Would you return, word for word, the lines of the data below from the line with "- **Legal/Policy Analysis**: Explore" through the line with "- **LangChain** –", and no others?

*DATA LISTING:*
>>

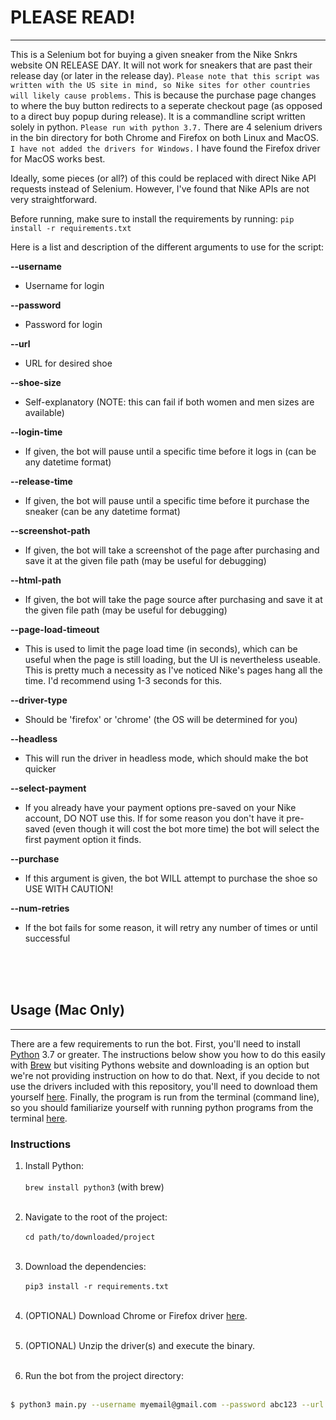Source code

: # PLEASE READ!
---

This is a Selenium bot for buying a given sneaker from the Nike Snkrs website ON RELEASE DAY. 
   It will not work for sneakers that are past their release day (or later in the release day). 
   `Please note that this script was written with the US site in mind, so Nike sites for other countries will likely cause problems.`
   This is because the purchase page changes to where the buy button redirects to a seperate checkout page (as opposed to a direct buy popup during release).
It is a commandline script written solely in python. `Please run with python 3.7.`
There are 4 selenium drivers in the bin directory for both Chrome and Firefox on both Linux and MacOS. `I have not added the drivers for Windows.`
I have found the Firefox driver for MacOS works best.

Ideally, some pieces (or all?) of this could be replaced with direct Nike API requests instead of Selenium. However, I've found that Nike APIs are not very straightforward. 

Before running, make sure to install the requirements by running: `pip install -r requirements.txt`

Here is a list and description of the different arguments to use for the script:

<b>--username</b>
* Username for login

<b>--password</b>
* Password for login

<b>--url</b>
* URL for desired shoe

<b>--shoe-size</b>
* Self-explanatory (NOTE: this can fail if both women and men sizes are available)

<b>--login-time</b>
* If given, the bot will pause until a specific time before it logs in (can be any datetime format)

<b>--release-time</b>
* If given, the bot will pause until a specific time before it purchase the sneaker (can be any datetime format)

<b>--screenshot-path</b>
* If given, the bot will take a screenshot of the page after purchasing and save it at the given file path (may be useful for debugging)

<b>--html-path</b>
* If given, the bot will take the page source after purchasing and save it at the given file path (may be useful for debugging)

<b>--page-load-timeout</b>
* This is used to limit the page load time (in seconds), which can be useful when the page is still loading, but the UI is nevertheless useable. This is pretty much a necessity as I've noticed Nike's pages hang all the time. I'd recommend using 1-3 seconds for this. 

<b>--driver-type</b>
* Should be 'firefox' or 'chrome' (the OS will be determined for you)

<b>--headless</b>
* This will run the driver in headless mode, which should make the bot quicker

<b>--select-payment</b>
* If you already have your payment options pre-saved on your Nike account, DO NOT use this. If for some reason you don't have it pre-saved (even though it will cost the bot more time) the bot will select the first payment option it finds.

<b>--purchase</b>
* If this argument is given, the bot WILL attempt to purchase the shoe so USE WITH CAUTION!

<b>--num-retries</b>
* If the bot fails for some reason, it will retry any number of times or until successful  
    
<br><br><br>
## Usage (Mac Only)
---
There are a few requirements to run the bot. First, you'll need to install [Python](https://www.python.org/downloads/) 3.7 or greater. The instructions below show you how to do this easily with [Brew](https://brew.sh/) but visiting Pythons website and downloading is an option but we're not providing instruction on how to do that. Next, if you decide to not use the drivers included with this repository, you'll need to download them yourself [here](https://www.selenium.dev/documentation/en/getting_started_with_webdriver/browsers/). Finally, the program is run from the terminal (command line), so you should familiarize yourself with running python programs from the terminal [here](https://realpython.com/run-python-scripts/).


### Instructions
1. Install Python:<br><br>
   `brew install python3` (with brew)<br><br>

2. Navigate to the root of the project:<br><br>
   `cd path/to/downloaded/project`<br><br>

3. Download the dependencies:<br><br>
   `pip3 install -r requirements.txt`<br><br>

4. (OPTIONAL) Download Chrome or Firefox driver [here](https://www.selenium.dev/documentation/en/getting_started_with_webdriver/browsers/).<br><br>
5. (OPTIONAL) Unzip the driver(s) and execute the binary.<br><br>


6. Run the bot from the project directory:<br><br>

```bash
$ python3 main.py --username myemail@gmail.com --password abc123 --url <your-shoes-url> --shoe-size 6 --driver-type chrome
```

<<
>>

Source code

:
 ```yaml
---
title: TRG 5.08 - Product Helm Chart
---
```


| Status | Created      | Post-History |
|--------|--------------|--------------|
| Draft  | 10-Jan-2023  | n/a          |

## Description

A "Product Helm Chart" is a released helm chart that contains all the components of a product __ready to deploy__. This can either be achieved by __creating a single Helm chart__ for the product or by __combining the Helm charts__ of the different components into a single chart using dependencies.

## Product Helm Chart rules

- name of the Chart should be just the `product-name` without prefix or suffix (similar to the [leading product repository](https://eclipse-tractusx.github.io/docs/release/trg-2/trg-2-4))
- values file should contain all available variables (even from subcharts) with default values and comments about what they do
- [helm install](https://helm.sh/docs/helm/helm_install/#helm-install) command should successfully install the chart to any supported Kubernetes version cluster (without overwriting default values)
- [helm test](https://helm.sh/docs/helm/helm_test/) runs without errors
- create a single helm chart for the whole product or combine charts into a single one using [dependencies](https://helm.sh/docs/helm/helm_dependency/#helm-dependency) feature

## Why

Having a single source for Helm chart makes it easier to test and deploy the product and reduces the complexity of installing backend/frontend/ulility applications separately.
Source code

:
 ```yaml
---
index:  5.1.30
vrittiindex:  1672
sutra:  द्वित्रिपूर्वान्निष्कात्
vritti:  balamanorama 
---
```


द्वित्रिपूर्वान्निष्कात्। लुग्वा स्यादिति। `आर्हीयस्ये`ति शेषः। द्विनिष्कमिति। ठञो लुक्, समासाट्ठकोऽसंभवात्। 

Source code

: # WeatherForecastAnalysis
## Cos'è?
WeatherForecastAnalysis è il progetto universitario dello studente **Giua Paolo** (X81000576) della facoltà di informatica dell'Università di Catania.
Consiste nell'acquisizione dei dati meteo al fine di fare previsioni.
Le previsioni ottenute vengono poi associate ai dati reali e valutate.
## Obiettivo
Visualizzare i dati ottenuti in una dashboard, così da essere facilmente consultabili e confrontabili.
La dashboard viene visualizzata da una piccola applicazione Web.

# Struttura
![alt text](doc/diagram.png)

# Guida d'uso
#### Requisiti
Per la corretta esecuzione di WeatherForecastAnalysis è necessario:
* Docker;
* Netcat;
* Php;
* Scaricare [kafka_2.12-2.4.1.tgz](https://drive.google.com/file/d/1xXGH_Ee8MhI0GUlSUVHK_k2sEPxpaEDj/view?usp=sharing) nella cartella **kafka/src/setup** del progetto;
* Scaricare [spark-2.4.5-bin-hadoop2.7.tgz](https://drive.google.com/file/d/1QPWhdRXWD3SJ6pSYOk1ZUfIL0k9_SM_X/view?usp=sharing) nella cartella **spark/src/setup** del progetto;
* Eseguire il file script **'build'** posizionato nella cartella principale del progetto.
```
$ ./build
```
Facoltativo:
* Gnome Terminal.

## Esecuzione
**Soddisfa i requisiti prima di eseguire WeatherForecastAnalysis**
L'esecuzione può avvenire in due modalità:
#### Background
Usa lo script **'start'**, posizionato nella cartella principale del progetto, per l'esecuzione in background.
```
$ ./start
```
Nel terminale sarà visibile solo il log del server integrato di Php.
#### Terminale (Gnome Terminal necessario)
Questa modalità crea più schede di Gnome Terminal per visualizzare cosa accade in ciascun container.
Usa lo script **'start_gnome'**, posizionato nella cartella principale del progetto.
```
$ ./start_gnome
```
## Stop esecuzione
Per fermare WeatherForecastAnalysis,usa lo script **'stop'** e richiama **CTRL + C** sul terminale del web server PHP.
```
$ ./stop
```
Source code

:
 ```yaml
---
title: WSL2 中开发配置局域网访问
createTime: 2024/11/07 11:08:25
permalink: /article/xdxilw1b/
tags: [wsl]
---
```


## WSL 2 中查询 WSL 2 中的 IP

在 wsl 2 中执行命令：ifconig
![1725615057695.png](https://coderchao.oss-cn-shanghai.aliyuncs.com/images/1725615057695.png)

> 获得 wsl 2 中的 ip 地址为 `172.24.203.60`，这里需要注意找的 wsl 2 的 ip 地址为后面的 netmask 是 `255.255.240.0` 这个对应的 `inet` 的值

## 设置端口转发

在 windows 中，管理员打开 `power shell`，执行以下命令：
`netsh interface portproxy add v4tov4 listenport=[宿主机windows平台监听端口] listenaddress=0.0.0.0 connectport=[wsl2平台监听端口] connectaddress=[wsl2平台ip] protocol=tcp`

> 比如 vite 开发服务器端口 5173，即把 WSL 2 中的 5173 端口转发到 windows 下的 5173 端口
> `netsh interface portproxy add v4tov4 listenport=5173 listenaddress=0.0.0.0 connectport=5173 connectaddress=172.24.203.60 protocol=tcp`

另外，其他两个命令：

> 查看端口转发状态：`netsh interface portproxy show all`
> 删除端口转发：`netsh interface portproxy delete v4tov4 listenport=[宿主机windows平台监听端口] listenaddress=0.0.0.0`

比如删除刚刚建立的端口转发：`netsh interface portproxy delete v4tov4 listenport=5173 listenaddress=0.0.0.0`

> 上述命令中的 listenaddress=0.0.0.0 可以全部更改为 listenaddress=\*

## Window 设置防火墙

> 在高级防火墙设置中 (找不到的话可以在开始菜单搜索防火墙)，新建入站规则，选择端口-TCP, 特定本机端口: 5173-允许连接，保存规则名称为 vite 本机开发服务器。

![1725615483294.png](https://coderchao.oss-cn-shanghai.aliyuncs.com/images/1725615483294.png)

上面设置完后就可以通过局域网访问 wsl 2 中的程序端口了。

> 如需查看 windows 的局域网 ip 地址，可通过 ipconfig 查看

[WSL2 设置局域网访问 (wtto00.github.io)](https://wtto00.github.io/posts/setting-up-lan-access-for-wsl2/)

<<
>>

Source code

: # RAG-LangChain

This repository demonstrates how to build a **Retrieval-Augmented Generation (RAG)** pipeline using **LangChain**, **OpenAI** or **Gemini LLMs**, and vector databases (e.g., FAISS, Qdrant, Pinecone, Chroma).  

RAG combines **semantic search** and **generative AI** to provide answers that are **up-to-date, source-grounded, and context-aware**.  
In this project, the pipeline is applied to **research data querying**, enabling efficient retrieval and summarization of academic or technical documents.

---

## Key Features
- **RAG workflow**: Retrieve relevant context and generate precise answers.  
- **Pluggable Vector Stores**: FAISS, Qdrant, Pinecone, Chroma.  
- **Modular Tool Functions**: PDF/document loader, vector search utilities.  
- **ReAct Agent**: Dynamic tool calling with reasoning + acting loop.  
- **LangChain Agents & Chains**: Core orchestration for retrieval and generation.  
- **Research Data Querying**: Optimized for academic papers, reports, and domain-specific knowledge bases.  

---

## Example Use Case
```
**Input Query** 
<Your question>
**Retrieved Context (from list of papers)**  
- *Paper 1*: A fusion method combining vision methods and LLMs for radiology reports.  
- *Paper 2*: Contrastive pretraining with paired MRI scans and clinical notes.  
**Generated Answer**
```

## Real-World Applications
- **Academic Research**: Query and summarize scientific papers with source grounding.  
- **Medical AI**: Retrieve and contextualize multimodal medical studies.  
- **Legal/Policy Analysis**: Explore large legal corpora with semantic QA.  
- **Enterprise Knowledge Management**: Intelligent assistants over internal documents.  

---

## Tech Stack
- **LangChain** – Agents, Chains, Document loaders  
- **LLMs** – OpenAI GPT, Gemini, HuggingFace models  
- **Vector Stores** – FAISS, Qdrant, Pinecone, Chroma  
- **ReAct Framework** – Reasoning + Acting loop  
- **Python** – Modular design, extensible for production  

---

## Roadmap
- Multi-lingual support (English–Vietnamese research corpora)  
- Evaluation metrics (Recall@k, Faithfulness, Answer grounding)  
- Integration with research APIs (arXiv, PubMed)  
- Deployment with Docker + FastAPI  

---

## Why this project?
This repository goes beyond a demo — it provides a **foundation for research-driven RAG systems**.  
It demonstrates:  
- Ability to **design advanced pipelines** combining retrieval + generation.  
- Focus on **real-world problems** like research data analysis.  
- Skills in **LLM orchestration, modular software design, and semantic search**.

<<

*PROBLEM SOLUTION:*
- **Legal/Policy Analysis**: Explore large legal corpora with semantic QA.  
- **Enterprise Knowledge Management**: Intelligent assistants over internal documents.  

---

## Tech Stack
- **LangChain** – Agents, Chains, Document loaders  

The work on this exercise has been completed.